North Korea's state-run Korean Central News Agency (KCNA) on Sunday, June 3 reported that Syrian President Bashar al-Assad has planned to pay a visit to North Korean Supreme Leader Kim Jong-un. It will potentially be a visit by the first head of state to meet the North Korean leader in his own country.

Kim Jong Un and Bashar al-Assad

The Syrian leader reportedly revealed his plan about the visit on May 30 as he received the credentials of North Korea's new ambassador to Syria, Mun Jong-nam. The time and purpose of Assad's visit was not clear.

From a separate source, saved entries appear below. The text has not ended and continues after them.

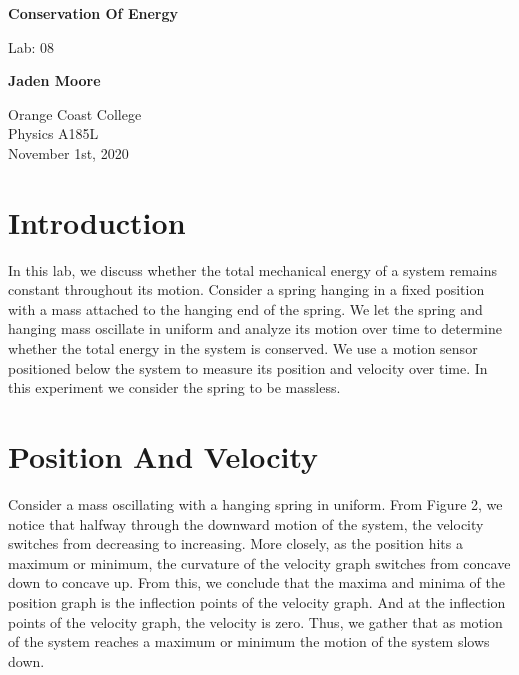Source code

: \documentclass[12pt]{article}
\begin{document}

\begin{titlepage}
    \begin{center}
        \vspace*{1cm}
        \textbf{Conservation Of Energy}

        \vspace{0.5cm}
        Lab: 08

        \vspace{1cm}

        \textbf{Jaden Moore}

        \vfill

        Orange Coast College\\
        Physics A185L\\
        November 1st, 2020

    \end{center}
\end{titlepage}

\pagestyle{fancy}
\fancyhf{}
\setlength{\headheight}{15pt}
\cfoot{\thepage}

\section{Introduction}
In this lab, we discuss whether the total mechanical energy of a system remains constant throughout its motion. Consider a spring hanging in a fixed position with a mass attached to the hanging end of the spring. We let the spring and hanging mass oscillate in uniform and analyze its motion over time to determine whether the total energy in the system is conserved. We use a motion sensor positioned below the system to measure its position and velocity over time. In this experiment we consider the spring to be massless.
\section{Position And Velocity}
Consider a mass oscillating with a hanging spring in uniform. From Figure 2, we notice that halfway through the downward motion of the system, the velocity switches from decreasing to increasing. More closely, as the position hits a maximum or minimum, the curvature of the velocity graph switches from concave down to concave up. From this, we conclude that the maxima and minima of the position graph is the inflection points of the velocity graph. And at the inflection points of the velocity graph, the velocity is zero. Thus, we gather that as motion of the system reaches a maximum or minimum the motion of the system slows down.
\end{document}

Syria is one of the few countries that has maintained cordial relations with North Korea, a hermit nation, over a considerable time. The two countries had set up their official ties in 1966 and there have been instances when North Korea has stood by the Syrian regime - be it during the 1973 Arab-Israeli war or during the civil war in which Assad has been accused of using chemical weapons against his own people. The United Nations accused North Korea of backing Assad's chemical weapons programme which was slammed by the West and also saw a retaliatory military strike by the US, UK and France in mid-April.

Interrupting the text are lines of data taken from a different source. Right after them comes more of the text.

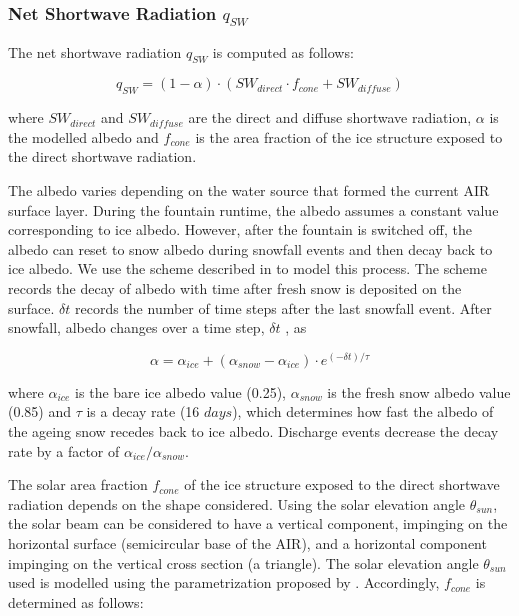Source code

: \subsubsection{Net Shortwave Radiation \texorpdfstring{$q_{SW}$}{Lg}}

The net shortwave radiation $q_{SW}$ is computed as follows:

\begin{equation} q_{SW} = (1- \alpha)\cdot (SW_{direct} \cdot f_{cone} + SW_{diffuse}) \label{eqn:SW} \end{equation}

where $SW_{direct}$ and $SW_{diffuse}$ are the direct and diffuse shortwave radiation, $\alpha$ is the
modelled albedo and $f_{cone}$ is the area fraction of the ice structure exposed to the direct shortwave
radiation.

The albedo varies depending on the water source that formed the current AIR surface layer. During the fountain
runtime, the albedo assumes a constant value corresponding to ice albedo. However, after the fountain is
switched off, the albedo can reset to snow albedo during snowfall events and then decay back to ice albedo. We
use the scheme described in \cite{oerlemansYearRecordGlobal1998} to model this process. The scheme records the
decay of albedo with time after fresh snow is deposited on the surface. $\delta t$ records the number of time
steps after the last snowfall event. After snowfall, albedo changes over a time step, $\delta t$ , as

\begin{equation} \alpha=\alpha_{ice}+(\alpha_{snow}-\alpha_{ice}) \cdot e^{(-\delta t)/\tau} \label{eqn:alb}
\end{equation}

where $\alpha_{ice}$ is the bare ice albedo value (0.25), $\alpha_{snow}$ is the fresh snow albedo value (0.85)
and $\tau$ is a decay rate (16 $days$), which determines how fast the albedo of the ageing snow recedes back to
ice albedo. Discharge events decrease the decay rate by a factor of $\alpha_{ice}/\alpha_{snow}$.

The solar area fraction $f_{cone}$ of the ice structure exposed to the direct shortwave radiation depends on the shape
considered. Using the solar elevation angle $\theta_{sun}$, the solar beam can be considered to have a vertical
component, impinging on the horizontal surface (semicircular base of the AIR), and a horizontal component
impinging on the vertical cross section (a triangle). The solar elevation angle $\theta_{sun}$ used is modelled
using the parametrization proposed by \cite{woolfComputationSolarElevation1968}. Accordingly, $f_{cone}$ is determined as follows:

Kim Jong-un has shown a diplomatic opening since the beginning of 2018, engaging with countries like China and South Korea, ahead of his big meeting with US President Donald Trump in Singapore on June 12 - a summit came back on track after getting derailed.

Assad, a vocal critic of the US and West, welcomed the development in the Korean Peninsula and praised Kim over showing "outstanding political calibre" and "wise leadership", the KCNA report said.

The western media views the Syrian leader's engagement with North Korea as a sign of his rising confidence.

The civil war in Syria has gone on for eight years now and with the backing of Russia and Iran, Assad has been successfully in thwarting the West's attempts to derail him all these years and continue to push back the rebels, even if that meant killing his own citizens.

Assad's forces have successfully wrested control of territories once under possession of the rebels and despite the April offensive by the West, has not any sign of bowing down.

Now, his keenness to meet the leader of another country confronted by the West shows his confidence in engaging with other dictators.